At the haunted house I mentioned this to Perrianne Lurie, a physician
who specializes in public health. She said that mice never get
rabies, as anything that bites them kills them. I almost objected
that a smaller rabid mouse could bite them without killing them, but
then I realized the flaw in that logic. (Did the smaller mouse get
rabies by being bitten by an even smaller mouse, ad infinitum?)
When I got home about 12 hours later, the trap wasn't sprung and the
bait wasn't taken. There was a noticeable mousy odor.

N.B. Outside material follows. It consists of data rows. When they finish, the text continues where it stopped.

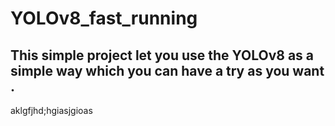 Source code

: # YOLOv8_fast_running
## This simple project let you use the YOLOv8 as a simple way which you can have a try as you want .
aklgfjhd;hgiasjgioas
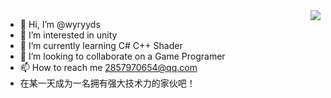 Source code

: <img align="right" src="https://github-readme-stats.vercel.app/api?username=wyryyds&show_icons=true&icon_color=4169E1&text_color=F0E68C&bg_color=696969&hide_title=true" />

- 👋 Hi, I’m @wyryyds
- 👀 I’m interested in unity
- 🌱 I’m currently learning C# C++ Shader
- 💞️ I’m looking to collaborate on a Game Programer
- 📫 How to reach me 2857970654@qq.com
- 在某一天成为一名拥有强大技术力的家伙吧！
<!---
wyryyds/wyryyds is a ✨ special ✨ repository because its `README.md` (this file) appears on your GitHub profile.
You can click the Preview link to take a look at your changes.
--->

The next day, Sunday, the odor was much stronger, and was unmistakably
an odor of decay. It was about equally strong next to the closet and
in the kithchen behind the closet. So I concluded that the mouse
had gotten inside the wall and died there. I Googled around, and
concluded that there was nothing to do except wait for the smell to
dissipate, unless I wanted to tear the wall open or argue my landlord
into doing so. But a mouse is small, and I figured I could put up
with that amount of odor for a few days.
When I got home Monday evening, the stench was overwhelming in the
kitchen, and far, far worse next to the closet door. It was obvious
to me then that something far larger than a mouse must have died.
Nothing much larger than a mouse could fit into the wall, so it must
be in the closet. Something larger could fit in the closet, but how
could it have gotten it open? And how could it have closed it after
itself?
The conclusion was unavoidable: There must be a dead *person* in
the closet. The sighting of the possibly sickly mouse was just a
coincidence. But who, why did they go in there, and how did they die?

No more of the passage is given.